TASK DESCRIPTION:
In the records below, find the line with "<h3> 📖About the Assigment</h3>" and the line with "learning category theory.". Print both exactly, along with every line between them, and no other line.

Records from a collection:
══════

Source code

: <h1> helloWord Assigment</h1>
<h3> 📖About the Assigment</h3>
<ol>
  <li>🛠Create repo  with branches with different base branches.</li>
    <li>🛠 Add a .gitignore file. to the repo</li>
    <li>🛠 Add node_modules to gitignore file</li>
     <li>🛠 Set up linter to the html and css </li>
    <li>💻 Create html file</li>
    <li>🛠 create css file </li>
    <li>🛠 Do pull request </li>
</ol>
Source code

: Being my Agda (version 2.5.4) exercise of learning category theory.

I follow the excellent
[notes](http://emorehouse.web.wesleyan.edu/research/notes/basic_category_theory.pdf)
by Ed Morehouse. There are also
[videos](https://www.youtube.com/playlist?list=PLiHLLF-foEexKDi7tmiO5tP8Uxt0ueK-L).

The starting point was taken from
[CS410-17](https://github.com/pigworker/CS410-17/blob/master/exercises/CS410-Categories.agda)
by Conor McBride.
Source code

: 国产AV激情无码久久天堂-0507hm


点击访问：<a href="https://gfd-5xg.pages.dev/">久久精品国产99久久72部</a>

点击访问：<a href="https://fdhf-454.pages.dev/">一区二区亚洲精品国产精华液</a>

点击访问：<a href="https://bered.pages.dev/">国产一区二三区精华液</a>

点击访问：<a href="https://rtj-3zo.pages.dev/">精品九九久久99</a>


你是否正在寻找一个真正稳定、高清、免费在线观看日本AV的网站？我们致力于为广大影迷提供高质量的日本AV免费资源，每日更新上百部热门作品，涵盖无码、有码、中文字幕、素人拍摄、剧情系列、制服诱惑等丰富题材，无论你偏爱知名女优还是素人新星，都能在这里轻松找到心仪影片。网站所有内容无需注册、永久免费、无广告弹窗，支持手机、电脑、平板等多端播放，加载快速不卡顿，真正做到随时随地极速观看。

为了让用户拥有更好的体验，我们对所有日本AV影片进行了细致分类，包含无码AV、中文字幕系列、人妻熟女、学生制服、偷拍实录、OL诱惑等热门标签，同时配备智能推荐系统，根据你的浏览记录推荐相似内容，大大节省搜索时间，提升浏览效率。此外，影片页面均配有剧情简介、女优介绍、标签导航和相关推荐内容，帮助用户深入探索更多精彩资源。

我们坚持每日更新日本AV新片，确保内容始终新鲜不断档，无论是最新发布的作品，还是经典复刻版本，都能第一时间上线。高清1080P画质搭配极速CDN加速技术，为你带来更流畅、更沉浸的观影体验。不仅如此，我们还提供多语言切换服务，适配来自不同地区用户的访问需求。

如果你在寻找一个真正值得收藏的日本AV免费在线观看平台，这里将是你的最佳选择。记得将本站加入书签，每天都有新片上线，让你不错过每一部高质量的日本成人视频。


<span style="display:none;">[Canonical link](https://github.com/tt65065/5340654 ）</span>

══════

THE COMPLETED TASK:
<h3> 📖About the Assigment</h3>
<ol>
  <li>🛠Create repo  with branches with different base branches.</li>
    <li>🛠 Add a .gitignore file. to the repo</li>
    <li>🛠 Add node_modules to gitignore file</li>
     <li>🛠 Set up linter to the html and css </li>
    <li>💻 Create html file</li>
    <li>🛠 create css file </li>
    <li>🛠 Do pull request </li>
</ol>
Source code

: Being my Agda (version 2.5.4) exercise of learning category theory.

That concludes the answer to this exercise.